Proponents of techniques like Active Record and Lazy Fetching naturally think it's ok for a domain object to call into the persistence layer (perhaps without knowing so, through some ORM-generated code) when need arises.
Critics have many arrows to shoot. In practice, I've often observed horrible performance in systems where access to the persistence layer is basically out of control. I'm not the only one to have observed so, of course. Some tried / are still trying to solve the problem by making the whole thing even more complicated. For instance, they try to aggressively cache / prefetch objects, which requires a proper implementation of an identity map, etc. Others have gone with a more simplified approach: the domain layer is forbidden from talking to the persistence layer. It's the application layer which is responsible to mediate between the two. As I said, this actually brings persistence and domain at the same level in the stack, but nobody wants to say so.

In the end, the intended shape of many LoB systems is one of these:


Note that the force that is keeping the application layer and the domain layer apart is reusability (real or imaginary) of the domain layer in case 1, and a more technological separation in case 2.

Thou shall have no stupid objects
Or perhaps thou shall. At some point people realize that we can't easily obtain the shapes above by using intelligent objects.

What is coming out from the service layer, once the details of delivery (SOAP, JSON, whatever) have been removed? Not domain objects, as the service layer has to talk #only# to the application layer.

What is going in / coming out of the persistence layer? Not domain objects, as persistence layer can't talk to the domain layer.

What is going back to the service layer? Once again, not domain objects, because the service layer can only talk to the application layer. Not service-aware classes, as the application layer can't create service-level objects.

So, most naturally, people tend do the obvious thing: they add more classes, totally devoid of behavior, because damn, we have already allocated all the possible behavior in those !@#$ layers. Those classes go by many names, like DTO (data transfer object) or even Entity in some Microsoft-oriented shops (not to be confused with Entities in DDD, of course, just like the ValueObject in DDD should not be confused with stupid DTO-like things). Some (myself included) at some point see the sadness of writing those fake classes and try to adopt hashmap-like things, or dynamic objects in .NET, or whatever. Not a quantum leap, anyway, and fiercely opposed by some people anyway.

The funny thing is that this kind of architecture is often sanctioned by gurus.  You can read what the ubiquitous Robert Martin has to say by starting from here, although it's much clearer if you watch the entire video (entertaining, albeit a bit slow) here. The slides in the first post can get you up to speed quickly (if you can fill the gaps; btw, the ".key" file is actually a ".zip" file).
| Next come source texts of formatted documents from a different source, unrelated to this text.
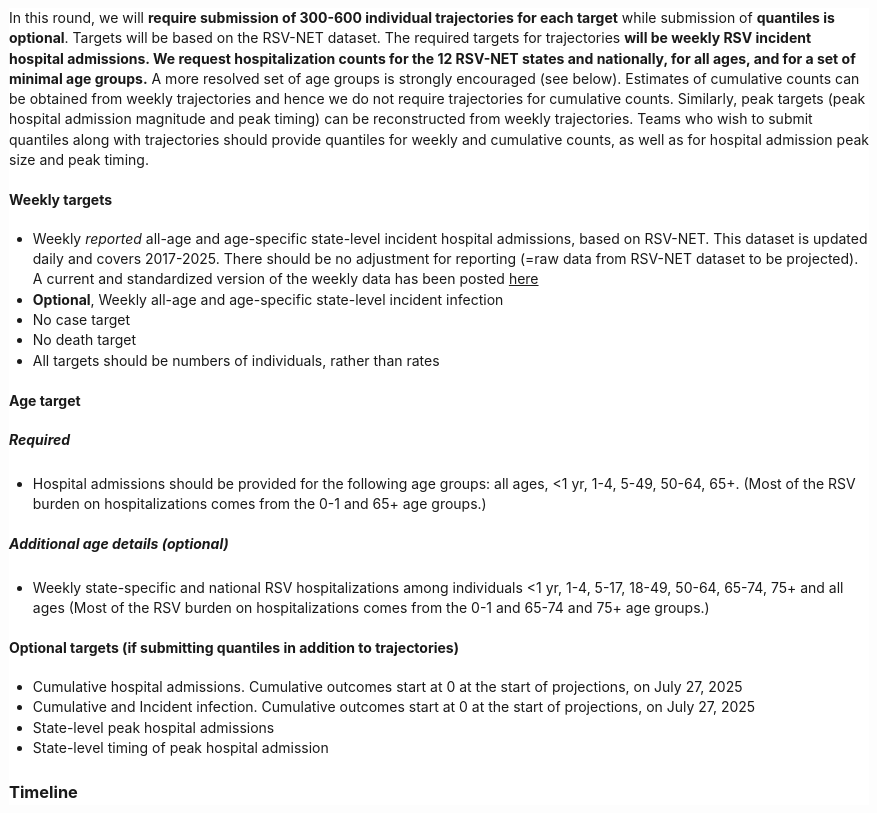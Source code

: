 In this round, we will **require submission of 300-600 individual trajectories 
for each target** while submission of **quantiles is optional**. Targets will 
be based on the RSV-NET dataset. The required targets for trajectories **will 
be weekly RSV incident hospital admissions. We request hospitalization counts 
for the 12 RSV-NET states and nationally, for all ages, and for a set of minimal 
age groups.** A more resolved set of age groups is strongly encouraged (see 
below). Estimates of cumulative counts can be obtained from weekly trajectories 
and hence we do not require trajectories for cumulative counts. Similarly, peak 
targets (peak hospital admission magnitude and peak timing) can be reconstructed 
from weekly trajectories. Teams who wish to submit quantiles along with 
trajectories should provide quantiles for weekly and cumulative counts, as well 
as for hospital admission peak size and peak timing.

#### Weekly targets

- Weekly *reported* all-age and age-specific state-level incident hospital 
  admissions, based on RSV-NET. This dataset is updated daily and covers 
  2017-2025. There should be no adjustment for reporting (=raw data from 
  RSV-NET dataset to be projected). A current and standardized version of 
  the weekly data has been posted [here](https://github.com/midas-network/rsv-scenario-modeling-hub/tree/main/target-data/)
- **Optional**, Weekly all-age and age-specific state-level incident infection
- No case target
- No death target
- All targets should be numbers of individuals, rather than rates

#### Age target

##### Required

- Hospital admissions should be provided for the following age groups: 
  all ages,  <1 yr, 1-4, 5-49, 50-64, 65+. (Most of the RSV 
  burden on hospitalizations comes from the 0-1 and 65+ age groups.)


##### Additional age details (optional)

- Weekly state-specific and national RSV hospitalizations among individuals 
  <1 yr, 1-4, 5-17, 18-49, 50-64, 65-74, 75+ and all ages  (Most of the RSV 
  burden on hospitalizations comes from the 0-1 and 65-74 and 75+ age 
  groups.)


#### Optional targets (if submitting quantiles in addition to trajectories)

- Cumulative hospital admissions. Cumulative outcomes start at 0 at the start 
  of projections, on July 27, 2025
- Cumulative and Incident infection. Cumulative outcomes start at 0 at the start 
  of projections, on July 27, 2025
- State-level peak hospital admissions
- State-level timing of peak hospital admission

### Timeline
Martin is actually right when he says that (ideally, at least) the "delivery mechanism", (aka the service layer) should be considered a detail. However, note how quickly he falls into the idea that you need stupid objects to carry around information. Indeed, at some point he declares that "it is ok for objects to simply hold some data". Hmm, ok, if you say so. Except that NO, IT'S NOT OK. Just because you're doing it, or know no better way to get what you want, does not make it ok.

Guru-driven design is dangerous. Gurus have to know best, so if they can't do something, that something is irrelevant. If something they do has consequence, those consequences are ok. For instance, a guru can claim that in DDD is ok to have duplication (entanglement) between two bounded contexts, but not within a bounded context. Now, that's plain wrong, but people will accept it because you're a guru, there is no theory of forces to prove you wrong, and unlike in the physical world, the material won't react in a powerful way when you're wrong (try to negate the existence of gravity by jumping out the window instead :-). Of course, the guru could instead say that it's just the best trade/off he knows, but that's less guru-ish than ideal.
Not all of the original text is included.